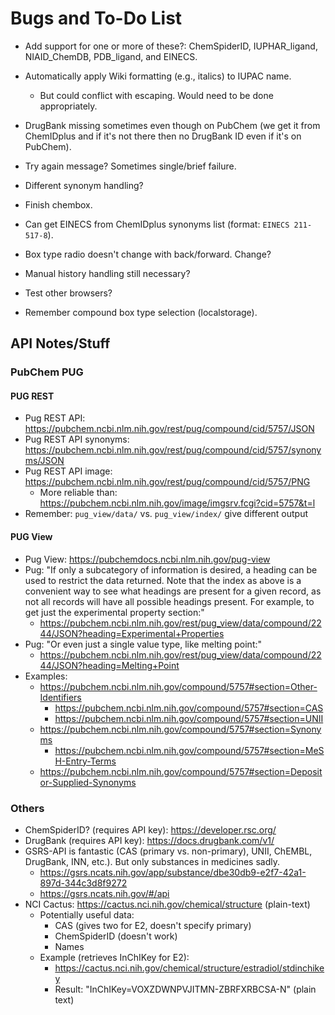 # Bugs and To-Do List

* Add support for one or more of these?: ChemSpiderID, IUPHAR_ligand, NIAID_ChemDB, PDB_ligand, and EINECS.
* Automatically apply Wiki formatting (e.g., italics) to IUPAC name.
  * But could conflict with escaping. Would need to be done appropriately.
* DrugBank missing sometimes even though on PubChem (we get it from ChemIDplus and if it's not there then no DrugBank ID even if it's on PubChem).
* Try again message? Sometimes single/brief failure.
* Different synonym handling?

* Finish chembox.
* Can get EINECS from ChemIDplus synonyms list (format: `EINECS 211-517-8`).
* Box type radio doesn't change with back/forward. Change?
* Manual history handling still necessary?
* Test other browsers?
* Remember compound box type selection (localstorage).

## API Notes/Stuff

### PubChem PUG

#### PUG REST

* Pug REST API: https://pubchem.ncbi.nlm.nih.gov/rest/pug/compound/cid/5757/JSON
* Pug REST API synonyms: https://pubchem.ncbi.nlm.nih.gov/rest/pug/compound/cid/5757/synonyms/JSON
* Pug REST API image: https://pubchem.ncbi.nlm.nih.gov/rest/pug/compound/cid/5757/PNG
  * More reliable than: https://pubchem.ncbi.nlm.nih.gov/image/imgsrv.fcgi?cid=5757&t=l
* Remember: `pug_view/data/` vs. `pug_view/index/` give different output

#### PUG View

* Pug View: https://pubchemdocs.ncbi.nlm.nih.gov/pug-view
* Pug: "If only a subcategory of information is desired, a heading can be used to restrict the data returned. Note that the index as above is a convenient way to see what headings are present for a given record, as not all records will have all possible headings present. For example, to get just the experimental property section:"
  * https://pubchem.ncbi.nlm.nih.gov/rest/pug_view/data/compound/2244/JSON?heading=Experimental+Properties
* Pug: "Or even just a single value type, like melting point:"
  * https://pubchem.ncbi.nlm.nih.gov/rest/pug_view/data/compound/2244/JSON?heading=Melting+Point
* Examples:
  * https://pubchem.ncbi.nlm.nih.gov/compound/5757#section=Other-Identifiers
    * https://pubchem.ncbi.nlm.nih.gov/compound/5757#section=CAS
    * https://pubchem.ncbi.nlm.nih.gov/compound/5757#section=UNII
  * https://pubchem.ncbi.nlm.nih.gov/compound/5757#section=Synonyms
    * https://pubchem.ncbi.nlm.nih.gov/compound/5757#section=MeSH-Entry-Terms
  * https://pubchem.ncbi.nlm.nih.gov/compound/5757#section=Depositor-Supplied-Synonyms

### Others

* ChemSpiderID? (requires API key): https://developer.rsc.org/
* DrugBank (requires API key): https://docs.drugbank.com/v1/
* GSRS-API is fantastic (CAS (primary vs. non-primary), UNII, ChEMBL, DrugBank, INN, etc.). But only substances in medicines sadly.
  * https://gsrs.ncats.nih.gov/app/substance/dbe30db9-e2f7-42a1-897d-344c3d8f9272
  * https://gsrs.ncats.nih.gov/#/api
* NCI Cactus: https://cactus.nci.nih.gov/chemical/structure (plain-text)
  * Potentially useful data:
    * CAS (gives two for E2, doesn't specify primary)
    * ChemSpiderID (doesn't work)
    * Names
  * Example (retrieves InChIKey for E2):
    * https://cactus.nci.nih.gov/chemical/structure/estradiol/stdinchikey
    * Result: "InChIKey=VOXZDWNPVJITMN-ZBRFXRBCSA-N" (plain text)

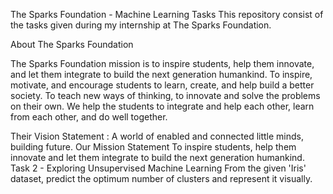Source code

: The Sparks Foundation - Machine Learning Tasks
This repository consist of the tasks given during my internship at The Sparks Foundation.

About The Sparks Foundation


The Sparks Foundation mission is to inspire students, help them innovate, and let them integrate to build the next generation humankind. To inspire, motivate, and encourage students to learn, create, and help build a better society. To teach new ways of thinking, to innovate and solve the problems on their own. We help the students to integrate and help each other, learn from each other, and do well together.

Their Vision Statement : A world of enabled and connected little minds, building future. Our Mission Statement To inspire students, help them innovate and let them integrate to build the next generation humankind. 
Task 2 - Exploring Unsupervised Machine Learning
From the given 'Iris' dataset, predict the optimum number of clusters and represent it visually.

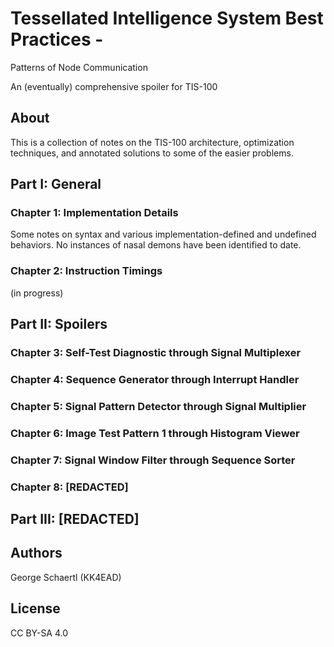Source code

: # Tessellated Intelligence System Best Practices - 
  Patterns of Node Communication

An (eventually) comprehensive spoiler for TIS-100

## About

This is a collection of notes on the TIS-100 architecture, optimization techniques, and annotated solutions to some of the easier problems.

## Part I: General

### Chapter 1: Implementation Details

Some notes on syntax and various implementation-defined and undefined behaviors. No instances of nasal demons have been identified to date.

### Chapter 2: Instruction Timings

(in progress)

## Part II: Spoilers

### Chapter 3: Self-Test Diagnostic through Signal Multiplexer

### Chapter 4: Sequence Generator through Interrupt Handler

### Chapter 5: Signal Pattern Detector through Signal Multiplier

### Chapter 6: Image Test Pattern 1 through Histogram Viewer

### Chapter 7: Signal Window Filter through Sequence Sorter

### Chapter 8: [REDACTED]

## Part III: [REDACTED]

## Authors

George Schaertl (KK4EAD)

## License

CC BY-SA 4.0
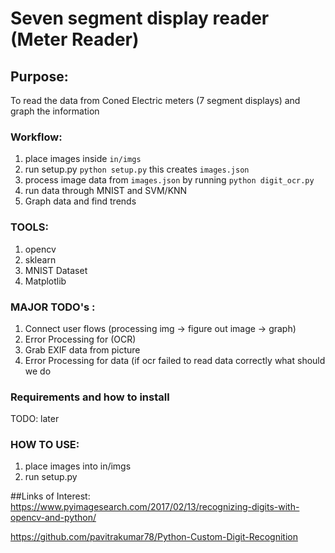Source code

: # Seven segment display reader (Meter Reader)

## Purpose:

To read the data from Coned Electric meters (7 segment displays) and graph the information

### Workflow:

1. place images inside `in/imgs`
2. run setup.py `python setup.py` this creates `images.json`
3. process image data from `images.json` by running `python digit_ocr.py`
3. run data through MNIST and SVM/KNN
4. Graph data and find trends


### TOOLS:
1. opencv
2. sklearn
3. MNIST Dataset
4. Matplotlib 

### MAJOR TODO's :

1. Connect user flows (processing img -> figure out image -> graph)
2. Error Processing for (OCR)
2. Grab EXIF data from picture
3. Error Processing for data (if ocr failed to read data correctly what should we do


### Requirements and how to install

TODO: later

### HOW TO USE:

1. place images into in/imgs
2. run setup.py



##Links of Interest:
https://www.pyimagesearch.com/2017/02/13/recognizing-digits-with-opencv-and-python/

https://github.com/pavitrakumar78/Python-Custom-Digit-Recognition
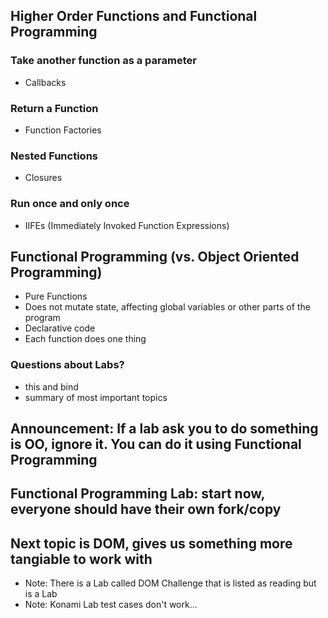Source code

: ## Higher Order Functions and Functional Programming

### Take another function as a parameter
 - Callbacks

### Return a Function
 - Function Factories

### Nested Functions
 - Closures

### Run once and only once
- IIFEs (Immediately Invoked Function Expressions)

## Functional Programming (vs. Object Oriented Programming)
 - Pure Functions
 - Does not mutate state, affecting global variables or other parts of the program
 - Declarative code
 - Each function does one thing



### Questions about Labs?
 - this and bind
 - summary of most important topics



## Announcement: If a lab ask you to do something is OO, ignore it. You can do it using Functional Programming

## Functional Programming Lab: start now, everyone should have their own fork/copy

## Next topic is DOM, gives us something more tangiable to work with
- Note: There is a Lab called DOM Challenge that is listed as reading but is a Lab
- Note: Konami Lab test cases don't work...

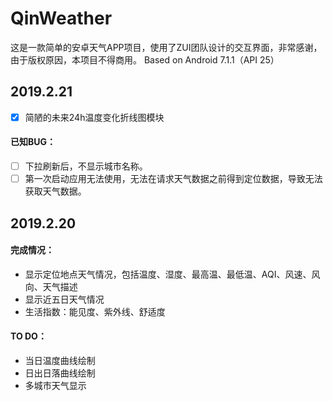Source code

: # QinWeather
这是一款简单的安卓天气APP项目，使用了ZUI团队设计的交互界面，非常感谢，由于版权原因，本项目不得商用。
Based on Android 7.1.1（API 25）

## 2019.2.21
- [x] 简陋的未来24h温度变化折线图模块
#### 已知BUG：
- [ ] 下拉刷新后，不显示城市名称。
- [ ] 第一次启动应用无法使用，无法在请求天气数据之前得到定位数据，导致无法获取天气数据。

## 2019.2.20
#### 完成情况：
- 显示定位地点天气情况，包括温度、湿度、最高温、最低温、AQI、风速、风向、天气描述
- 显示近五日天气情况
- 生活指数：能见度、紫外线、舒适度
#### TO DO：
- 当日温度曲线绘制
- 日出日落曲线绘制
- 多城市天气显示
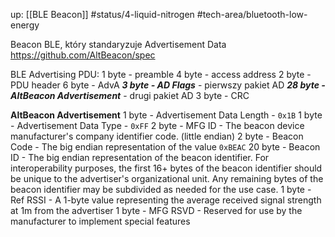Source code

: up: [[BLE Beacon]]
#status/4-liquid-nitrogen 
#tech-area/bluetooth-low-energy 

Beacon BLE, który standaryzuje Advertisement Data
https://github.com/AltBeacon/spec


BLE Advertising PDU:
1 byte - preamble
4 byte - access address
2 byte - PDU header
6 byte - AdvA
***3 byte - AD Flags*** - pierwszy pakiet AD
***28 byte - AltBeacon Advertisement*** - drugi pakiet AD
3 byte - CRC

**AltBeacon Advertisement**
1 byte - Advertisement Data Length - `0x1B`
1 byte - Advertisement Data Type - `0xFF`
2 byte - MFG ID - The beacon device manufacturer's company identifier code. (little endian)
2 byte - Beacon Code - The big endian representation of the value `0xBEAC`
20 byte - Beacon ID - The big endian representation of the beacon identifier. For interoperability purposes, the first 16+ bytes of the beacon identifier should be unique to the advertiser's organizational unit. Any remaining bytes of the beacon identifier may be subdivided as needed for the use case.
1 byte - Ref RSSI - A 1-byte value representing the average received signal strength at 1m from the advertiser
1 byte - MFG RSVD - Reserved for use by the manufacturer to implement special features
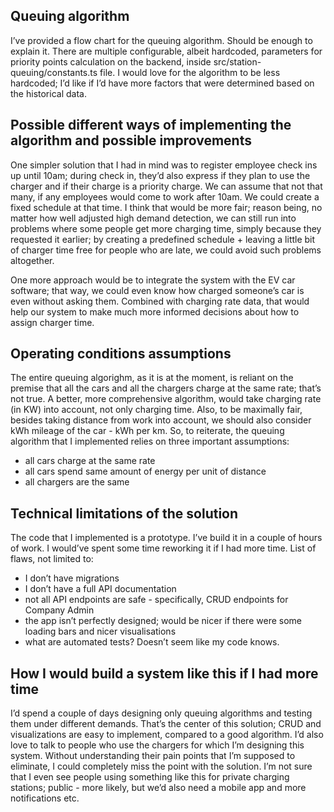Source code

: ## Queuing algorithm

I’ve provided a flow chart for the queuing algorithm.
Should be enough to explain it.
There are multiple configurable, albeit hardcoded, parameters for priority points calculation on the backend, inside src/station-queuing/constants.ts file.
I would love for the algorithm to be less hardcoded; I’d like if I’d have more factors that were determined based on the historical data.


## Possible different ways of implementing the algorithm and possible improvements

One simpler solution that I had in mind was to register employee check ins up until 10am;
during check in, they’d also express if they plan to use the charger and if their charge is a priority charge.
We can assume that not that many, if any employees would come to work after 10am.
We could create a fixed schedule at that time.
I think that would be more fair; reason being, no matter how well adjusted high demand detection, we can still run into problems where some people get more charging time,
simply because they requested it earlier; by creating a predefined schedule + leaving a little bit of charger time free for people who are late, we could avoid such problems altogether.

One more approach would be to integrate the system with the EV car software; that way, we could even know how charged someone’s car is even without asking them.
Combined with charging rate data, that would help our system to make much more informed decisions about how to assign charger time.

## Operating conditions assumptions

The entire queuing algorighm, as it is at the moment, is reliant on the premise that all the cars and all the chargers charge at the same rate; that’s not true. 
A better, more comprehensive algorithm, would take charging rate (in KW) into account, not only charging time.
Also, to be maximally fair, besides taking distance from work into account, we should also consider kWh mileage of the car - kWh per km.
So, to reiterate, the queuing algorithm that I implemented relies on three important assumptions:
- all cars charge at the same rate
- all cars spend same amount of energy per unit of distance
- all chargers are the same

## Technical limitations of the solution

The code that I implemented is a prototype.
I’ve build it in a couple of hours of work.
I would’ve spent some time reworking it if I had more time.
List of flaws, not limited to:
- I don’t have migrations
- I don’t have a full API documentation
- not all API endpoints are safe - specifically, CRUD endpoints for Company Admin
- the app isn’t perfectly designed; would be nicer if there were some loading bars and nicer visualisations
- what are automated tests? Doesn’t seem like my code knows.


## How I would build a system like this if I had more time

I’d spend a couple of days designing only queuing algorithms and testing them under different demands.
That’s the center of this solution; CRUD and visualizations are easy to implement, compared to a good algorithm.
I’d also love to talk to people who use the chargers for which I’m designing this system.
Without understanding their pain points that I’m supposed to eliminate, I could completely miss the point with the solution.
I’m not sure that I even see people using something like this for private charging stations; public - more likely, but we’d also need a mobile app and more notifications etc.
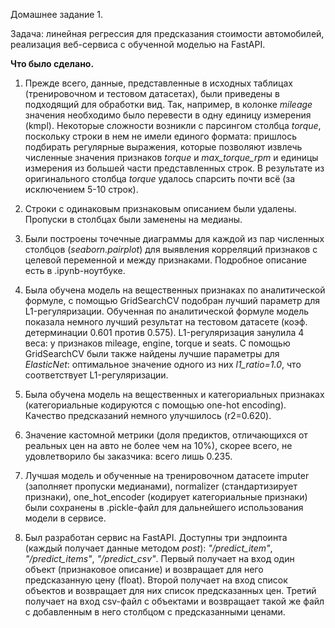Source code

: Домашнее задание 1.

Задача: линейная регрессия для предсказания стоимости автомобилей, реализация веб-сервиса с обученной моделью на FastAPI.

**Что было сделано.**
1. Прежде всего, данные, представленные в исходных таблицах (тренировочном и тестовом датасетах), были приведены в подходящий для обработки вид. Так, например, в колонке *mileage* значения необходимо было перевести в одну единицу измерения (kmpl). Некоторые сложности возникли с парсингом столбца *torque*, поскольку строки в нем не имели единого формата: пришлось подбирать регулярные выражения, которые позволяют извлечь численные значения признаков *torque* и *max_torque_rpm* и единицы измерения из большей части представленных строк. В результате из оригинального столбца *torque* удалось спарсить почти всё (за исключением 5-10 строк).

2. Строки с одинаковым признаковым описанием были удалены. Пропуски в столбцах были заменены на медианы. 

3. Были построены точечные диаграммы для каждой из пар численных столбцов (*seaborn.pairplot*) для выявления корреляций признаков с целевой переменной и между признаками. Подробное описание есть в .ipynb-ноутбуке.

4. Была обучена модель на вещественных признаках по аналитической формуле, с помощью GridSearchCV подобран лучший параметр для L1-регуляризации. Обученная по аналитической формуле модель показала немного лучший результат на тестовом датасете (коэф. детерминации 0.601 против 0.575). L1-регуляризация занулила 4 веса: у признаков mileage, engine, torque и seats. С помощью GridSearchCV были также найдены лучшие параметры для *ElasticNet*: оптимальное значение одного из них *l1_ratio=1.0*, что соответствует L1-регуляризации.

5. Была обучена модель на вещественных и категориальных признаках (категориальные кодируются с помощью one-hot encoding). Качество предсказаний немного улучшилось (r2=0.620).

6. Значение кастомной метрики (доля предиктов, отличающихся от реальных цен на авто не более чем на 10%), скорее всего, не удовлетворило бы заказчика: всего лишь 0.235.

7. Лучшая модель и обученные на тренировочном датасете imputer (заполняет пропуски медианами), normalizer (стандартизирует признаки), one_hot_encoder (кодирует категориальные признаки) были сохранены в .pickle-файл для дальнейшего использования модели в сервисе.

8. Был разработан сервис на FastAPI. Доступны три эндпоинта (каждый получает данные методом *post*): *"/predict_item"*, *"/predict_items"*, *"/predict_csv"*. Первый получает на вход один объект (признаковое описание) и возвращает для него предсказанную цену (float). Второй получает на вход список объектов и возвращает для них список предсказанных цен. Третий получает на вход csv-файл с объектами и возвращает такой же файл с добавленным в него столбцом с предсказанными ценами.
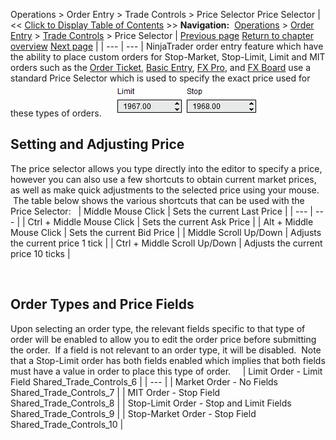 ﻿
Operations > Order Entry > Trade Controls > Price Selector
Price Selector
| << [Click to Display Table of Contents](price_selector.md) >> **Navigation:**     [Operations](operations.md) > [Order Entry](order_entry.md) > [Trade Controls](trade_controls.md) > Price Selector | [Previous page](position_display.md) [Return to chapter overview](trade_controls.md) [Next page](quantity_selector.md) |
| --- | --- |
NinjaTrader order entry feature which have the ability to place custom orders for Stop-Market, Stop-Limit, Limit and MIT orders such as the [Order Ticket,](order_ticket.md) [Basic Entry](basic_entry.md), [FX Pro](fx_pro.md), and [FX Board](fx_board.md) use a standard Price Selector which is used to specify the exact price used for these types of orders.  
 
![Shared_Trade_Controls_5](shared_trade_controls_5.png)
 
## Setting and Adjusting Price
The price selector allows you type directly into the editor to specify a price, however you can also use a few shortcuts to obtain current market prices, as well as make quick adjustments to the selected price using your mouse.  The table below shows the various shortcuts that can be used with the Price Selector:
 
| Middle Mouse Click | Sets the current Last Price |
| --- | --- |
| Ctrl + Middle Mouse Click | Sets the current Ask Price |
| Alt + Middle Mouse Click | Sets the current Bid Price |
| Middle Scroll Up/Down | Adjusts the current price 1 tick |
| Ctrl + Middle Scroll Up/Down | Adjusts the current price 10 ticks |

 
## Order Types and Price Fields
Upon selecting an order type, the relevant fields specific to that type of order will be enabled to allow you to edit the order price before submitting the order.  If a field is not relevant to an order type, it will be disabled.  Note that a Stop-Limit order has both fields enabled which implies that both fields must have a value in order to place this type of order.   
 
| Limit Order - Limit Field Shared_Trade_Controls_6 |
| --- |
| Market Order - No Fields Shared_Trade_Controls_7 |
| MIT Order - Stop Field Shared_Trade_Controls_8 |
| Stop-Limit Order - Stop and Limit Fields Shared_Trade_Controls_9 |
| Stop-Market Order - Stop Field Shared_Trade_Controls_10 |
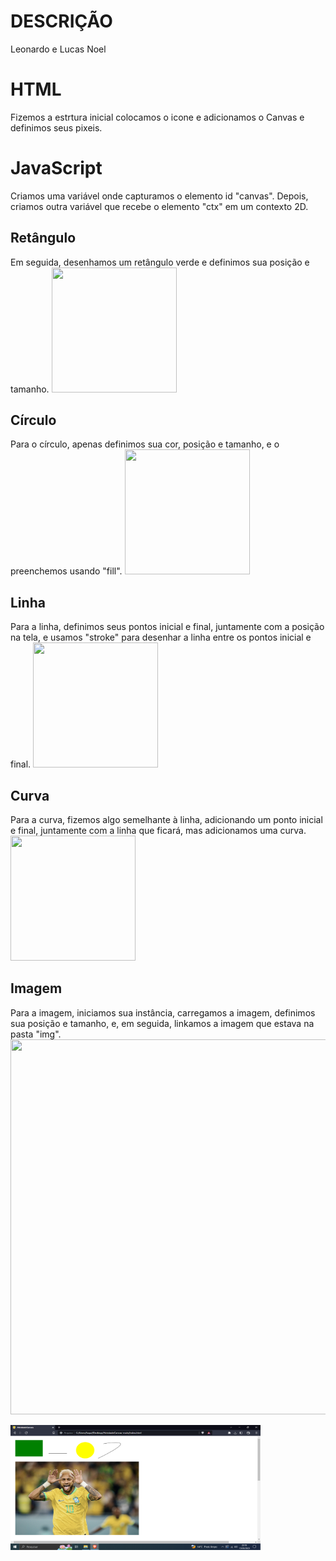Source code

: # DESCRIÇÃO
Leonardo e Lucas Noel

# HTML
Fizemos a estrtura inicial colocamos o icone e adicionamos o Canvas e definimos seus pixeis.

# JavaScript
Criamos uma variável onde capturamos o elemento id "canvas". Depois, criamos outra variável que recebe o elemento "ctx" em um contexto 2D.
## Retângulo
Em seguida, desenhamos um retângulo verde e definimos sua posição e tamanho.
<img src="img/ret.png" width="200px" height="200px">

## Círculo
Para o círculo, apenas definimos sua cor, posição e tamanho, e o preenchemos usando "fill".
<img src="img/cir.png" width="200px" height="200px">

## Linha
Para a linha, definimos seus pontos inicial e final, juntamente com a posição na tela, e usamos "stroke" para desenhar a linha entre os pontos inicial e final.
<img src="img/lin.png" width="200px" height="200px">

## Curva
Para a curva, fizemos algo semelhante à linha, adicionando um ponto inicial e final, juntamente com a linha que ficará, mas adicionamos uma curva.
<img src="img/cur.png" width="200px" height="200px">

## Imagem
Para a imagem, iniciamos sua instância, carregamos a imagem, definimos sua posição e tamanho, e, em seguida, linkamos a imagem que estava na pasta "img".
<img src="img/img.png" width="800px" height="600px">


<img src="img/print.png" width="400px" height="200px">
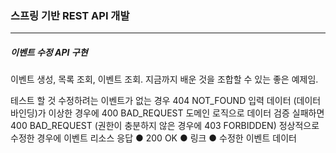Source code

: <h3>스프링 기반 REST API 개발</h3>
<hr/>
<h5>이벤트 수정 API 구현</h5>

이벤트 생성, 목록 조회, 이벤트 조회. 지금까지 배운 것을 조합할 수 있는 좋은 예제임.

테스트 할 것
수정하려는 이벤트가 없는 경우 404 NOT_FOUND
입력 데이터 (데이터 바인딩)가 이상한 경우에 400 BAD_REQUEST
도메인 로직으로 데이터 검증 실패하면 400 BAD_REQUEST
(권한이 충분하지 않은 경우에 403 FORBIDDEN)
정상적으로 수정한 경우에 이벤트 리소스 응답
	● 200 OK
	● 링크
	● 수정한 이벤트 데이터

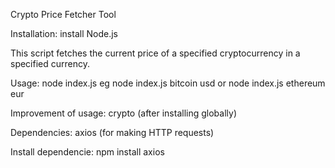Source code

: Crypto Price Fetcher Tool

Installation: install Node.js

This script fetches the current price of a specified cryptocurrency in a specified currency.

Usage: node index.js <cryptoId> <currency> eg node index.js bitcoin usd or node index.js ethereum eur

Improvement of usage: crypto <cryptoId> <currency> (after installing globally)

Dependencies: axios (for making HTTP requests)

Install dependencie: npm install axios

☆ ☆ ☆ ☆

Leave out every line above except those from the line with "#### PUG View" up to and including the line with "even just a", and copy those exactly.

#### PUG View

* Pug View: https://pubchemdocs.ncbi.nlm.nih.gov/pug-view
* Pug: "If only a subcategory of information is desired, a heading can be used to restrict the data returned. Note that the index as above is a convenient way to see what headings are present for a given record, as not all records will have all possible headings present. For example, to get just the experimental property section:"
  * https://pubchem.ncbi.nlm.nih.gov/rest/pug_view/data/compound/2244/JSON?heading=Experimental+Properties
* Pug: "Or even just a single value type, like melting point:"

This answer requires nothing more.